Der Schwarze Mandarin
Tage bis Mittwoch brachte Rathenow damit zu, daß er seine Reisenotizen ordnete, die Tonbänder abspielte, auf denen die Gesänge und die Ursprache der Minderheiten in Yunnan verewigt waren, und sich mit dem Kundendienst der Firma herumschlug, die ihm vor einem Jahr ein Faxgerät geliefert und installiert hatte, das – wie er festgestellt hatte – jetzt offenbar nicht funktionierte. Er wurde ausfällig, als eine Frauenstimme am Telefon fragte: »Haben Sie auch richtig programmiert?«
»Erstens hat Ihre Firma das Gerät programmiert, und zweitens habe ich es jetzt schon ein Jahr, und es funktionierte. Und plötzlich nichts! Es kommen nur leere Blätter an bei den Empfängern der Faxe.«
»Dann müssen Sie doch einen falschen Knopf gedrückt haben. Steht das Gerät vielleicht zu nahe an einer Heizung?«
»Wir haben jetzt August!« schrie Rathenow außer sich. »Da heize ich nicht!«
Er warf den Hörer auf die Gabel. Kurze Zeit später rief ein Techniker der Firma an und teilte ihm sehr höflich mit, daß er in drei Tagen vorbeikommen werde.

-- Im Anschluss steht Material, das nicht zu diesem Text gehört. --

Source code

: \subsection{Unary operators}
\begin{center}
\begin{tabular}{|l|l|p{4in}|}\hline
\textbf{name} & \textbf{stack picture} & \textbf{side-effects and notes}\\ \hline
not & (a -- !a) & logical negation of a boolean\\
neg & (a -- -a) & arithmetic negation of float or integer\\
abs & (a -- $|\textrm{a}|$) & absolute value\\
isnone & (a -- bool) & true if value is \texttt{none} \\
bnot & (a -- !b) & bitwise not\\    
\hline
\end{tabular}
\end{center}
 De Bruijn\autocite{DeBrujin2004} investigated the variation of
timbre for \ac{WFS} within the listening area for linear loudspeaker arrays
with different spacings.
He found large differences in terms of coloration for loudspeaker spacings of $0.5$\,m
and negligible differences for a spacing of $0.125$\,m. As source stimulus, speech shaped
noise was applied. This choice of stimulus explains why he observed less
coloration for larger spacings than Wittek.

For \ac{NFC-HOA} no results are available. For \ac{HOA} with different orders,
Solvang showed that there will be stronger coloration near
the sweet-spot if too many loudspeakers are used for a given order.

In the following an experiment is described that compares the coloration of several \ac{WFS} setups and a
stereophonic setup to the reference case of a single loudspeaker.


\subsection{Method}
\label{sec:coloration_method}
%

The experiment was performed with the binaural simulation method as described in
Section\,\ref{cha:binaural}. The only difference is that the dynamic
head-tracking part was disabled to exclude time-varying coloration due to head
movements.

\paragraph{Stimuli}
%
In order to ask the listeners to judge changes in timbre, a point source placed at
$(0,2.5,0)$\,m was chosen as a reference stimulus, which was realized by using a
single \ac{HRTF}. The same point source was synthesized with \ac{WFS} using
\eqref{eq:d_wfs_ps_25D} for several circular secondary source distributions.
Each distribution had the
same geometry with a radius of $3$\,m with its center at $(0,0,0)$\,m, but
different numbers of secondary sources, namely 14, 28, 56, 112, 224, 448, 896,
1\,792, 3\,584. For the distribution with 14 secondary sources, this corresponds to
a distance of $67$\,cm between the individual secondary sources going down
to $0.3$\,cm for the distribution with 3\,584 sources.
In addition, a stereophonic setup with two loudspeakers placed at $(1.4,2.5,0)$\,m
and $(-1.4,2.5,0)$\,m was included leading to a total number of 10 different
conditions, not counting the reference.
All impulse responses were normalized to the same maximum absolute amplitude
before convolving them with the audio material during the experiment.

»Drei Tage? Morgen spätestens!« brüllte Rathenow.
»Wir haben bis Freitag keinen Termin frei. Moment, auch das geht ja nicht. Freitags macht die Werkstatt um 14 Uhr zu. Es geht also erst am nächsten Montag. Am Vormittag.«
»Sie sind spätestens am Donnerstagnachmittag hier, oder ich werfe das verdammte Fax durch Ihr Fenster.«
»Das ist Ihr Problem. Sie sind ja nicht der einzige, der ein Fax hat. Unsere Reparaturliste sollten Sie mal sehen …«
»Was die Qualität Ihres Fabrikates beweist!«
»Wir rufen Sie wieder an.«
Aufgelegt.
Es geht alles schief, redete sich Rathenow ein. Nichts ist mehr wie früher. Er wanderte ruhelos durch die Villa, konnte sich auf nichts mehr konzentrieren und hatte die Lust an allem verloren. In seinem Hirn war nur noch eine große Leere.
Am Mittwoch fuhr er rechtzeitig zum ›Schwarzen Mandarin‹ und aß dort zu Abend. Gebratenes Rindfleisch mit Bambussprossen, Glasnudeln und Austernpilzen. Der freundliche Kellner bediente ihn. Zum Abschluß bekam er wieder ein kleines Porzellanfläschchen mit heißem Pflaumenwein, aber als er bezahlen wollte, winkte der Kellner mit seinem unwiderstehlichen Lächeln ab.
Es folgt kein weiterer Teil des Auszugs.